ASUS GTX 1080 Strix Review

Conclusion

The nVidia GTX 1080 was far in excess of our expectations. We knew it would be good, and we’d heard clues as to exactly how good it was, when it turned up and blew our socks off. We’d only just got around to finding our socks and putting them back on when the Strix arrives and once again the office was covered in cotton undergarments.

When compared to the regular reference models that come from nVidia’s headquarters the Founders Edition was a statement of intent which took a lot of the features partners have introduced and applied them to their own model. It was seriously impressive. In fact we were slightly doubtful that the partner manufacturers could find sufficient extra performance to bring their product into sharp relief, but the ASUS Strix laughs in the face of such notions and sets about decimating our graphs with a sledgehammer of power and performance.

It’s not merely the 1080 performance that impresses though.

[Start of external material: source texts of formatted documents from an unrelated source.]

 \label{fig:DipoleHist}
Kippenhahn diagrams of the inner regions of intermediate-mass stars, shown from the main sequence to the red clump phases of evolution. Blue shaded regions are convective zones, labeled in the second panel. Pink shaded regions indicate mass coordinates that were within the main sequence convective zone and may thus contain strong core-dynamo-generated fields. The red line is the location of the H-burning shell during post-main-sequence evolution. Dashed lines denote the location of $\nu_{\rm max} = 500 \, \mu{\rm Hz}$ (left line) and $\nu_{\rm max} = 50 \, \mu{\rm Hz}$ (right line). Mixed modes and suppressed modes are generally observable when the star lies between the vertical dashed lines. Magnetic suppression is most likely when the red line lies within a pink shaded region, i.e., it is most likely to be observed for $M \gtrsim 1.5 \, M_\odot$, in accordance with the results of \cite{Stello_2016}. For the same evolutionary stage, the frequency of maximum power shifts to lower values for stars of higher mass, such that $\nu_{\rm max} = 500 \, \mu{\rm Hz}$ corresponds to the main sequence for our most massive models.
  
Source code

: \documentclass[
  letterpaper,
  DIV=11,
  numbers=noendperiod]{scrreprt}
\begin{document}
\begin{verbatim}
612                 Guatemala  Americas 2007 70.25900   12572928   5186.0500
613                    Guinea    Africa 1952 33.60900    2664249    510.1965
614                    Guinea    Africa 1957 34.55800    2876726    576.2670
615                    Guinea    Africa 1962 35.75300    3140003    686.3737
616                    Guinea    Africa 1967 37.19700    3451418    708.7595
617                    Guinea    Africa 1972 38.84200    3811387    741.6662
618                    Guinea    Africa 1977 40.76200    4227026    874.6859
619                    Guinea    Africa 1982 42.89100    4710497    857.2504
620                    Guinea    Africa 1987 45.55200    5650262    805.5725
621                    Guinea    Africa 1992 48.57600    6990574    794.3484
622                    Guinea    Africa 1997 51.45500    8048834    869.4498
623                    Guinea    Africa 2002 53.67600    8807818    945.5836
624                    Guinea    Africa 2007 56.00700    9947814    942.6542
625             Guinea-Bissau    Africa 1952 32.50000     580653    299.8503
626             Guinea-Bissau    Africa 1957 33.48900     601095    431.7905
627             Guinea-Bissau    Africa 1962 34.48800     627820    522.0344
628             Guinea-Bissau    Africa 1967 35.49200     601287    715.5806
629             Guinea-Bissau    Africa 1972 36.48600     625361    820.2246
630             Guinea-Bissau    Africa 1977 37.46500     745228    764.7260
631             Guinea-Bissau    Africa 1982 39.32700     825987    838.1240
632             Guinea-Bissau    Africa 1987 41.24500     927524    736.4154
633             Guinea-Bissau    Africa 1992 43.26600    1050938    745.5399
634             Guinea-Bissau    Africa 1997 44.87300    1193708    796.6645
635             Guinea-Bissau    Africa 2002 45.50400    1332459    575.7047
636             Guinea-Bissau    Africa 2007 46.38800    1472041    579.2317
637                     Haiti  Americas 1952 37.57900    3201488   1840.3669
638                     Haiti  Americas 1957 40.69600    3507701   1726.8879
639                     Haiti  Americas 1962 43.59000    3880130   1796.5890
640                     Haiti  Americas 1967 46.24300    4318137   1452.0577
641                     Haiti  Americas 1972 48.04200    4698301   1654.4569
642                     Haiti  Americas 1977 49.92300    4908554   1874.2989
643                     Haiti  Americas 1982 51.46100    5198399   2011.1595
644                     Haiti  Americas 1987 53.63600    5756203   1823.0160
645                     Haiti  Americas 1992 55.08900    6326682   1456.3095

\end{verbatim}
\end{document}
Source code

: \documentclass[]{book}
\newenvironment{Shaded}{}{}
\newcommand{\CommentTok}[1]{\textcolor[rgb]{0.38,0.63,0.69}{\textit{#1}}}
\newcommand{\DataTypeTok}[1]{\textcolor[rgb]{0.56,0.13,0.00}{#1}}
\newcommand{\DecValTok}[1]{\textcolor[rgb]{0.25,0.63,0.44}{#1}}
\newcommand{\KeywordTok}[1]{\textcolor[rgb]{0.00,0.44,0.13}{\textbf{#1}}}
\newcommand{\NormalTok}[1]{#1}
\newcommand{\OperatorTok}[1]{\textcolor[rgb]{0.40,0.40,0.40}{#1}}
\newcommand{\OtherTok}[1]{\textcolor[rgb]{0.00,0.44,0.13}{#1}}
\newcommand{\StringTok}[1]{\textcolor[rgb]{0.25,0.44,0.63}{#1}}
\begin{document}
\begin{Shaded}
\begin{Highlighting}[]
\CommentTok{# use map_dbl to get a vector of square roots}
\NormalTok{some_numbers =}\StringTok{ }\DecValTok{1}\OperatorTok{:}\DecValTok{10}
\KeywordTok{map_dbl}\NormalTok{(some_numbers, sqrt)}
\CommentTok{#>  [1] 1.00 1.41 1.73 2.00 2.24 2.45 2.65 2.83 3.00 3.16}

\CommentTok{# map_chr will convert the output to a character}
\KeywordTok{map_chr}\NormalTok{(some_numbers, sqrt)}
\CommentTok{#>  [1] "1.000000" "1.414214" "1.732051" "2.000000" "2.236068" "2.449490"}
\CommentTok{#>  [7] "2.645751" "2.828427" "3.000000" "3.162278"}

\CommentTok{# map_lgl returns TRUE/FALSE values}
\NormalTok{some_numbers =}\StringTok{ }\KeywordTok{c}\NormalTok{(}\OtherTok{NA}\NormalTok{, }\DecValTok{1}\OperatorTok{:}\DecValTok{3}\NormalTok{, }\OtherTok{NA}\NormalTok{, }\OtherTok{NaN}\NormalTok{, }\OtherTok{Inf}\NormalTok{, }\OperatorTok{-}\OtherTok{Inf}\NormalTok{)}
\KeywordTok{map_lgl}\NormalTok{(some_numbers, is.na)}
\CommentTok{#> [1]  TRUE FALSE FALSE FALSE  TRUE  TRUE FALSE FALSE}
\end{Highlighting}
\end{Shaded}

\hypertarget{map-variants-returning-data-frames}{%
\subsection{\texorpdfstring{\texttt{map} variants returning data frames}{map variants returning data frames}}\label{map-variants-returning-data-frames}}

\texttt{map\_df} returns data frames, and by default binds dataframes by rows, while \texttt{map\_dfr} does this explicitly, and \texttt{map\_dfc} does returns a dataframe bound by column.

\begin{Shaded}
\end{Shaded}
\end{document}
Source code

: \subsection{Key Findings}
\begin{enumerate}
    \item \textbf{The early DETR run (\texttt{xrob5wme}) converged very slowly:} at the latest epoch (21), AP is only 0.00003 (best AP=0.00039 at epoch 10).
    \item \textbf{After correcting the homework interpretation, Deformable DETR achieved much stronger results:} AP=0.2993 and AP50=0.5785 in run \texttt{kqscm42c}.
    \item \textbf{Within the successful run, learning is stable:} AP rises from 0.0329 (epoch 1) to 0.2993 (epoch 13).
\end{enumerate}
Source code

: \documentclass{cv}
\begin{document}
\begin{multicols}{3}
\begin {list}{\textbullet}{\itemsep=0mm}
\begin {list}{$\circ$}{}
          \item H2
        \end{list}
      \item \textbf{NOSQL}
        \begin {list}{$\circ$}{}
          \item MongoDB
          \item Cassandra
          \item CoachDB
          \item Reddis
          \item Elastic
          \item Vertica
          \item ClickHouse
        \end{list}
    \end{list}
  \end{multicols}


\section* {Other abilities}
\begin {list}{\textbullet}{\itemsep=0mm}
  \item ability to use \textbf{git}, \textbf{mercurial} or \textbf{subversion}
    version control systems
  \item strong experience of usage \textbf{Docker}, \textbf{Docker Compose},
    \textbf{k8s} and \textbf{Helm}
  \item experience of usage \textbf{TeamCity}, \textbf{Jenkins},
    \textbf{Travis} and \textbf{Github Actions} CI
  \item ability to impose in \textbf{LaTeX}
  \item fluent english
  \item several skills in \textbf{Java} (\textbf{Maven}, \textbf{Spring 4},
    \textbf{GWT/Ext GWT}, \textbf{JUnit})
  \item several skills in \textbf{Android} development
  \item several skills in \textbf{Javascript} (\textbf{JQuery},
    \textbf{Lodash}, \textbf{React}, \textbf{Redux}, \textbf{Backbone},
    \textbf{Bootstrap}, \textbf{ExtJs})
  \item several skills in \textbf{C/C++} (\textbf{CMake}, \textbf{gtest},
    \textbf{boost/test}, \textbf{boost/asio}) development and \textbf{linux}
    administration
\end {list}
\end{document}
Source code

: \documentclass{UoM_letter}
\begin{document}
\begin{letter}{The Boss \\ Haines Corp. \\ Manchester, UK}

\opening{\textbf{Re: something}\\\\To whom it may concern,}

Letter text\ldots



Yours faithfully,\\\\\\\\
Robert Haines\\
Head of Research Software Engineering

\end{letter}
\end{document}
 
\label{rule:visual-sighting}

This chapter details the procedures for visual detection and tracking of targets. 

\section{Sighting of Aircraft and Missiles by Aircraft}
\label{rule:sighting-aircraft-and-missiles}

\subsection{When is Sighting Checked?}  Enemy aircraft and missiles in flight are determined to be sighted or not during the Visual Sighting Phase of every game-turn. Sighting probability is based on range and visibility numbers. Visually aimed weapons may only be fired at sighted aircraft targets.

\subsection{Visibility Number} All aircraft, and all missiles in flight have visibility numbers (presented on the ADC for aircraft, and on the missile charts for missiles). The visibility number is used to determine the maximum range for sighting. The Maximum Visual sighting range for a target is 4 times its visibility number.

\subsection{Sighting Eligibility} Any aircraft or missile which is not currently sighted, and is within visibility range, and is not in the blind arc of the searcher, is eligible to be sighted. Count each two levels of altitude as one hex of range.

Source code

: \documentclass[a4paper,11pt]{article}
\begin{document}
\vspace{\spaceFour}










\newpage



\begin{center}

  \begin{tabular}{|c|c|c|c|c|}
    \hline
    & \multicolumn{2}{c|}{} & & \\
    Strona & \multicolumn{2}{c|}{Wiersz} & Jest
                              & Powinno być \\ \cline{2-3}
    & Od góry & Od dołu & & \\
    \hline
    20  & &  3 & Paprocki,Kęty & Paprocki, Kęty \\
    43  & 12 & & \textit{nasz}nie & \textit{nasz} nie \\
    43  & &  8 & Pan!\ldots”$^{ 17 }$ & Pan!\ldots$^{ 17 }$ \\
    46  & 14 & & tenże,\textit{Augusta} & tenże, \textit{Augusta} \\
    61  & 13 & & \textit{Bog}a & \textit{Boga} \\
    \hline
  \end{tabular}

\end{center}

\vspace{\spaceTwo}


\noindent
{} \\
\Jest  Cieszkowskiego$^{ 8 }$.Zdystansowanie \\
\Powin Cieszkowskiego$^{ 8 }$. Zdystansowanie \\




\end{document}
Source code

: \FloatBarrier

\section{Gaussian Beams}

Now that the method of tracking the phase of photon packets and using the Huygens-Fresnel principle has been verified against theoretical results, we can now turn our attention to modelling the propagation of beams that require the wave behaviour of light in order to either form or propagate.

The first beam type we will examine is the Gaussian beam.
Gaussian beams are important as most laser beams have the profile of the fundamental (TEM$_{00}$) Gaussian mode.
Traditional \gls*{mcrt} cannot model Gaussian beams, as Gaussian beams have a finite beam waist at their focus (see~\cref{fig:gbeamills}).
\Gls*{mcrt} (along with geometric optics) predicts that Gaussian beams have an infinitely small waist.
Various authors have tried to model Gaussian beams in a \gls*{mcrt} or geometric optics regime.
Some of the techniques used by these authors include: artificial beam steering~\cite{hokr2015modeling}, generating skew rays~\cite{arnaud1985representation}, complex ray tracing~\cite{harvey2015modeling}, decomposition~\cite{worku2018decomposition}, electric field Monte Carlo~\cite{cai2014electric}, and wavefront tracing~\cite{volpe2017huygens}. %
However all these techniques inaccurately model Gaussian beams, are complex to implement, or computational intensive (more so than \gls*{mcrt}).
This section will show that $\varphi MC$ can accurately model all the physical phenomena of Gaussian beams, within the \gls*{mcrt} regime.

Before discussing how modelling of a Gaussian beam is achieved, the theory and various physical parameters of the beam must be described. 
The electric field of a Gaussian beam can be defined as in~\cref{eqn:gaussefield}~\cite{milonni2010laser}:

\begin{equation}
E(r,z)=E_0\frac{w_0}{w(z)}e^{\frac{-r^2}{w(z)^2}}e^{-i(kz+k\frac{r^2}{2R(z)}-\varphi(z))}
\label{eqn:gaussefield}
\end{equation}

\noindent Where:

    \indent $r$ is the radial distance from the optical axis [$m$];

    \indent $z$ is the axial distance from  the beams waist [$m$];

Yes it might still be the resolution of choice for the majority of gamers but this is a high-end card aimed at the high-end market with all their 4K screens and VR capabilities. It’s in those scenarios where the ASUS Strix really shines, as it’s probably the first card to make 4K gameplay a serious possibility on a single-GPU. Sure it’s not going to give you the smoothness of a lower resolution, but neither is it a slideshow any more. Combine high quality power components with a cooler capable of keeping temperatures low and you have a recipe for some extraordinary boost clock speeds and the results that follow such high ratings. Any latest nVidia GPU is bound to make your eyes pop, but when it’s the latest nVidia GPU running at a barely believable 2.1GHz then it’s not a surprise to see even the most strenuous titles bending before its will.

It’s really easy to live with too. Sure the low power draw makes your electricity bill more tolerable, and yes with those low temperatures you have less heat to disperse, but it isn’t at the cost of your ears. The cooler is magnificent, capable of keeping the card cool whilst never becoming a whiny blur in your case. We can’t be the only people who’ve owned graphics cards that were so loud we thought twice about playing particular titles, yet the Strix has no such issues. It looks the part too, with a backplate that has as much thought placed into the design as the front. With the AURA lighting control in place you can have any shade you like, without compromise and, as we saw in our lighting photographs on page four, it looks spectacular. RGB is splitting the market at the moment but this is the first GPU we have seen with it implemented and implemented properly, a stealthy theme where the lighting is purely there to let you choose your colour accents. Perfect.

There isn’t a single weakness in the ASUS GTX 1080 Strix package. It’s cool, quiet and devastatingly powerful, and easily wins our OC3D Performance Award.